• _STORED DATA_:
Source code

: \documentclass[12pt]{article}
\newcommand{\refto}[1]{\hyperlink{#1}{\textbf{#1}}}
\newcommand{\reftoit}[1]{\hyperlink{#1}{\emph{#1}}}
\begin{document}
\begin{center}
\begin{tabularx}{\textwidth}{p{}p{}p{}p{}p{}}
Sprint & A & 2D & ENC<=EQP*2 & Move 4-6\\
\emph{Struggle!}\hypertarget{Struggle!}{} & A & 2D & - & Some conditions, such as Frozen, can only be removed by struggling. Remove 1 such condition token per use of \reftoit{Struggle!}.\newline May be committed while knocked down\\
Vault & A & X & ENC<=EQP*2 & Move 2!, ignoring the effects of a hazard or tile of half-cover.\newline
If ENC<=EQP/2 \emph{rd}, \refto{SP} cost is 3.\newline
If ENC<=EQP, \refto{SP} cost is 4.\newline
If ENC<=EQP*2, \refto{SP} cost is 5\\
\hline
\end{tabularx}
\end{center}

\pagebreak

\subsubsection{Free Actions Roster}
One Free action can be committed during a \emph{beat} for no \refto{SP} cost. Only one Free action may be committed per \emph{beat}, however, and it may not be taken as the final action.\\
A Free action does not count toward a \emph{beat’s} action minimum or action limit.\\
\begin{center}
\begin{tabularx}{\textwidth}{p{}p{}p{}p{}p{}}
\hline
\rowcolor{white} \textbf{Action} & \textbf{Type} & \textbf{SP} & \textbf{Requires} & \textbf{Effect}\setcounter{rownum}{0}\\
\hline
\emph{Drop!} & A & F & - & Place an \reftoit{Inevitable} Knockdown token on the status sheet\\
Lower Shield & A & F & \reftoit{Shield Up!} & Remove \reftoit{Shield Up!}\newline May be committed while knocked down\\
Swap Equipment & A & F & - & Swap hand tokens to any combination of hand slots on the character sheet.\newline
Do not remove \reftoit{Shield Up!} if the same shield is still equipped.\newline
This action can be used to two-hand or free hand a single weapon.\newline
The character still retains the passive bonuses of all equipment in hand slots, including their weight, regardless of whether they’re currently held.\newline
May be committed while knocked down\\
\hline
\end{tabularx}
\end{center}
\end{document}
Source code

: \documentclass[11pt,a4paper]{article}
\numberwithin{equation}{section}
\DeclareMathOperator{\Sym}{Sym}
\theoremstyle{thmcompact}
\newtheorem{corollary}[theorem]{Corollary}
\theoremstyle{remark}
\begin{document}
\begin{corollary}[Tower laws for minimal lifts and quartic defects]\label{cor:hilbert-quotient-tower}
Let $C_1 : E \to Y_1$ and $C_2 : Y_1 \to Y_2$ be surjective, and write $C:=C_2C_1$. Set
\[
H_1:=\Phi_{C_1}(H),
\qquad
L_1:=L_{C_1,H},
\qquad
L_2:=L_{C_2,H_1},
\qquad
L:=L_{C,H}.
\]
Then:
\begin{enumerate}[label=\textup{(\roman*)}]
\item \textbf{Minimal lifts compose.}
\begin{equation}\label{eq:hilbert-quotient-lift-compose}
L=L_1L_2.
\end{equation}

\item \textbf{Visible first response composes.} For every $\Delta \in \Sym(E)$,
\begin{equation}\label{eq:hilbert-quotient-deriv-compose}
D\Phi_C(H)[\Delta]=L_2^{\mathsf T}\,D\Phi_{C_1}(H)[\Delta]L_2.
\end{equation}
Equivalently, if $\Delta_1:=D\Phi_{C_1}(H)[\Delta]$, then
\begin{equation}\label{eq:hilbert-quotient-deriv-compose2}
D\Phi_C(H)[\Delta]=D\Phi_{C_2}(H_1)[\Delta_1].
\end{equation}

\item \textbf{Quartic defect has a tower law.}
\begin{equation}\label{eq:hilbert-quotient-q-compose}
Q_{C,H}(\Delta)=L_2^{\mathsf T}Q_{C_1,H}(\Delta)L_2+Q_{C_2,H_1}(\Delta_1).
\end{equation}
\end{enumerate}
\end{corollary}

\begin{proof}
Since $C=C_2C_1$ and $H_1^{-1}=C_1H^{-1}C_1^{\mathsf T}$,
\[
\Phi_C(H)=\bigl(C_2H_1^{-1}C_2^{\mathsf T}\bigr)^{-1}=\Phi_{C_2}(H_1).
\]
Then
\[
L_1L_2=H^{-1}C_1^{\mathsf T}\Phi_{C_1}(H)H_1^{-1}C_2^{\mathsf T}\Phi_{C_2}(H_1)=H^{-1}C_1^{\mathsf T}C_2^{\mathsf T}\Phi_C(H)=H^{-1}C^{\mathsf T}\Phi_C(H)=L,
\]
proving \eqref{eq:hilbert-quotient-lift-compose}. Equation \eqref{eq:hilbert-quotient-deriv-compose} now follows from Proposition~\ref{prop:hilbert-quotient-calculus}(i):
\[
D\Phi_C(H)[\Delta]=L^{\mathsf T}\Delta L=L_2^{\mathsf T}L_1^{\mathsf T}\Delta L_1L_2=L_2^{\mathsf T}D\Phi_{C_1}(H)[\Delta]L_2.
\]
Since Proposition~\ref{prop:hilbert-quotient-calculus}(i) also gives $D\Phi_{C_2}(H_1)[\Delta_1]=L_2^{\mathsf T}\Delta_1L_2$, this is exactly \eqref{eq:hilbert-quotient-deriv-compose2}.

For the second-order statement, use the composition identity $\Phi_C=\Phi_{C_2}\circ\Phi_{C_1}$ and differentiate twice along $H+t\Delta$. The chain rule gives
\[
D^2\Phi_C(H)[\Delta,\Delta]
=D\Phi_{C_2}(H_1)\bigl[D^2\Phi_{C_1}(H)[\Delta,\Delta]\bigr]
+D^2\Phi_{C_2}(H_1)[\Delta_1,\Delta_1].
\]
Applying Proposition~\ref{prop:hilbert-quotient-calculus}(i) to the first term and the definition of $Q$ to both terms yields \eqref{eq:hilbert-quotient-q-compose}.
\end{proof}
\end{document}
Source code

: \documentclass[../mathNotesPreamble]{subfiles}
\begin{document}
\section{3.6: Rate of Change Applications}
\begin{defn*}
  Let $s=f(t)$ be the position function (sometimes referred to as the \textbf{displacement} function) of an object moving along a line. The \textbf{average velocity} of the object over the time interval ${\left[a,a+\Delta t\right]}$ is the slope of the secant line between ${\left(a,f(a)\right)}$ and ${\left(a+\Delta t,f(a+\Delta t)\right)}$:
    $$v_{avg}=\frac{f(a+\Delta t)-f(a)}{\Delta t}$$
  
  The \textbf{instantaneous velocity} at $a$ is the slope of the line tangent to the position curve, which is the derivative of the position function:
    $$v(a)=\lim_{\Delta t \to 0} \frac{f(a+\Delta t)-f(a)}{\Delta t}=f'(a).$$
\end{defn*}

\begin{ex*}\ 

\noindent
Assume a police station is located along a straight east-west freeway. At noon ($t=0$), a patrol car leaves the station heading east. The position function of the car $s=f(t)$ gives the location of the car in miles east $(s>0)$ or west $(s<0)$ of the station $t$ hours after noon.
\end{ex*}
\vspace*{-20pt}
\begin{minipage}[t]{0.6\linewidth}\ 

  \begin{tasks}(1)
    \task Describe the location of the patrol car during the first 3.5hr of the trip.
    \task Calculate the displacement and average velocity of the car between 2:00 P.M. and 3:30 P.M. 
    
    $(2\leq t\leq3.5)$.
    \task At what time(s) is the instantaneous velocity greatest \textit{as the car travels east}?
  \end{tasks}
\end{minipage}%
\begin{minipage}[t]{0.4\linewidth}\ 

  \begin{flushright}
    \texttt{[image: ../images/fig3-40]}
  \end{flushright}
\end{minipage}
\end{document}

• _TASK_:
The full set of entries above has to be restated exactly.

• _ANSWER FOR THIS EXERCISE_:
Source code

: \documentclass[12pt]{article}
\newcommand{\refto}[1]{\hyperlink{#1}{\textbf{#1}}}
\newcommand{\reftoit}[1]{\hyperlink{#1}{\emph{#1}}}
\begin{document}
\begin{center}
\begin{tabularx}{\textwidth}{p{}p{}p{}p{}p{}}
Sprint & A & 2D & ENC<=EQP*2 & Move 4-6\\
\emph{Struggle!}\hypertarget{Struggle!}{} & A & 2D & - & Some conditions, such as Frozen, can only be removed by struggling. Remove 1 such condition token per use of \reftoit{Struggle!}.\newline May be committed while knocked down\\
Vault & A & X & ENC<=EQP*2 & Move 2!, ignoring the effects of a hazard or tile of half-cover.\newline
If ENC<=EQP/2 \emph{rd}, \refto{SP} cost is 3.\newline
If ENC<=EQP, \refto{SP} cost is 4.\newline
If ENC<=EQP*2, \refto{SP} cost is 5\\
\hline
\end{tabularx}
\end{center}

\pagebreak

\subsubsection{Free Actions Roster}
One Free action can be committed during a \emph{beat} for no \refto{SP} cost. Only one Free action may be committed per \emph{beat}, however, and it may not be taken as the final action.\\
A Free action does not count toward a \emph{beat’s} action minimum or action limit.\\
\begin{center}
\begin{tabularx}{\textwidth}{p{}p{}p{}p{}p{}}
\hline
\rowcolor{white} \textbf{Action} & \textbf{Type} & \textbf{SP} & \textbf{Requires} & \textbf{Effect}\setcounter{rownum}{0}\\
\hline
\emph{Drop!} & A & F & - & Place an \reftoit{Inevitable} Knockdown token on the status sheet\\
Lower Shield & A & F & \reftoit{Shield Up!} & Remove \reftoit{Shield Up!}\newline May be committed while knocked down\\
Swap Equipment & A & F & - & Swap hand tokens to any combination of hand slots on the character sheet.\newline
Do not remove \reftoit{Shield Up!} if the same shield is still equipped.\newline
This action can be used to two-hand or free hand a single weapon.\newline
The character still retains the passive bonuses of all equipment in hand slots, including their weight, regardless of whether they’re currently held.\newline
May be committed while knocked down\\
\hline
\end{tabularx}
\end{center}
\end{document}
Source code

: \documentclass[11pt,a4paper]{article}
\numberwithin{equation}{section}
\DeclareMathOperator{\Sym}{Sym}
\theoremstyle{thmcompact}
\newtheorem{corollary}[theorem]{Corollary}
\theoremstyle{remark}
\begin{document}
\begin{corollary}[Tower laws for minimal lifts and quartic defects]\label{cor:hilbert-quotient-tower}
Let $C_1 : E \to Y_1$ and $C_2 : Y_1 \to Y_2$ be surjective, and write $C:=C_2C_1$. Set
\[
H_1:=\Phi_{C_1}(H),
\qquad
L_1:=L_{C_1,H},
\qquad
L_2:=L_{C_2,H_1},
\qquad
L:=L_{C,H}.
\]
Then:
\begin{enumerate}[label=\textup{(\roman*)}]
\item \textbf{Minimal lifts compose.}
\begin{equation}\label{eq:hilbert-quotient-lift-compose}
L=L_1L_2.
\end{equation}

\item \textbf{Visible first response composes.} For every $\Delta \in \Sym(E)$,
\begin{equation}\label{eq:hilbert-quotient-deriv-compose}
D\Phi_C(H)[\Delta]=L_2^{\mathsf T}\,D\Phi_{C_1}(H)[\Delta]L_2.
\end{equation}
Equivalently, if $\Delta_1:=D\Phi_{C_1}(H)[\Delta]$, then
\begin{equation}\label{eq:hilbert-quotient-deriv-compose2}
D\Phi_C(H)[\Delta]=D\Phi_{C_2}(H_1)[\Delta_1].
\end{equation}

\item \textbf{Quartic defect has a tower law.}
\begin{equation}\label{eq:hilbert-quotient-q-compose}
Q_{C,H}(\Delta)=L_2^{\mathsf T}Q_{C_1,H}(\Delta)L_2+Q_{C_2,H_1}(\Delta_1).
\end{equation}
\end{enumerate}
\end{corollary}

\begin{proof}
Since $C=C_2C_1$ and $H_1^{-1}=C_1H^{-1}C_1^{\mathsf T}$,
\[
\Phi_C(H)=\bigl(C_2H_1^{-1}C_2^{\mathsf T}\bigr)^{-1}=\Phi_{C_2}(H_1).
\]
Then
\[
L_1L_2=H^{-1}C_1^{\mathsf T}\Phi_{C_1}(H)H_1^{-1}C_2^{\mathsf T}\Phi_{C_2}(H_1)=H^{-1}C_1^{\mathsf T}C_2^{\mathsf T}\Phi_C(H)=H^{-1}C^{\mathsf T}\Phi_C(H)=L,
\]
proving \eqref{eq:hilbert-quotient-lift-compose}. Equation \eqref{eq:hilbert-quotient-deriv-compose} now follows from Proposition~\ref{prop:hilbert-quotient-calculus}(i):
\[
D\Phi_C(H)[\Delta]=L^{\mathsf T}\Delta L=L_2^{\mathsf T}L_1^{\mathsf T}\Delta L_1L_2=L_2^{\mathsf T}D\Phi_{C_1}(H)[\Delta]L_2.
\]
Since Proposition~\ref{prop:hilbert-quotient-calculus}(i) also gives $D\Phi_{C_2}(H_1)[\Delta_1]=L_2^{\mathsf T}\Delta_1L_2$, this is exactly \eqref{eq:hilbert-quotient-deriv-compose2}.

For the second-order statement, use the composition identity $\Phi_C=\Phi_{C_2}\circ\Phi_{C_1}$ and differentiate twice along $H+t\Delta$. The chain rule gives
\[
D^2\Phi_C(H)[\Delta,\Delta]
=D\Phi_{C_2}(H_1)\bigl[D^2\Phi_{C_1}(H)[\Delta,\Delta]\bigr]
+D^2\Phi_{C_2}(H_1)[\Delta_1,\Delta_1].
\]
Applying Proposition~\ref{prop:hilbert-quotient-calculus}(i) to the first term and the definition of $Q$ to both terms yields \eqref{eq:hilbert-quotient-q-compose}.
\end{proof}
\end{document}
Source code

: \documentclass[../mathNotesPreamble]{subfiles}
\begin{document}
\section{3.6: Rate of Change Applications}
\begin{defn*}
  Let $s=f(t)$ be the position function (sometimes referred to as the \textbf{displacement} function) of an object moving along a line. The \textbf{average velocity} of the object over the time interval ${\left[a,a+\Delta t\right]}$ is the slope of the secant line between ${\left(a,f(a)\right)}$ and ${\left(a+\Delta t,f(a+\Delta t)\right)}$:
    $$v_{avg}=\frac{f(a+\Delta t)-f(a)}{\Delta t}$$
  
  The \textbf{instantaneous velocity} at $a$ is the slope of the line tangent to the position curve, which is the derivative of the position function:
    $$v(a)=\lim_{\Delta t \to 0} \frac{f(a+\Delta t)-f(a)}{\Delta t}=f'(a).$$
\end{defn*}

\begin{ex*}\ 

\noindent
Assume a police station is located along a straight east-west freeway. At noon ($t=0$), a patrol car leaves the station heading east. The position function of the car $s=f(t)$ gives the location of the car in miles east $(s>0)$ or west $(s<0)$ of the station $t$ hours after noon.
\end{ex*}
\vspace*{-20pt}
\begin{minipage}[t]{0.6\linewidth}\ 

  \begin{tasks}(1)
    \task Describe the location of the patrol car during the first 3.5hr of the trip.
    \task Calculate the displacement and average velocity of the car between 2:00 P.M. and 3:30 P.M. 
    
    $(2\leq t\leq3.5)$.
    \task At what time(s) is the instantaneous velocity greatest \textit{as the car travels east}?
  \end{tasks}
\end{minipage}%
\begin{minipage}[t]{0.4\linewidth}\ 

  \begin{flushright}
    \texttt{[image: ../images/fig3-40]}
  \end{flushright}
\end{minipage}
\end{document}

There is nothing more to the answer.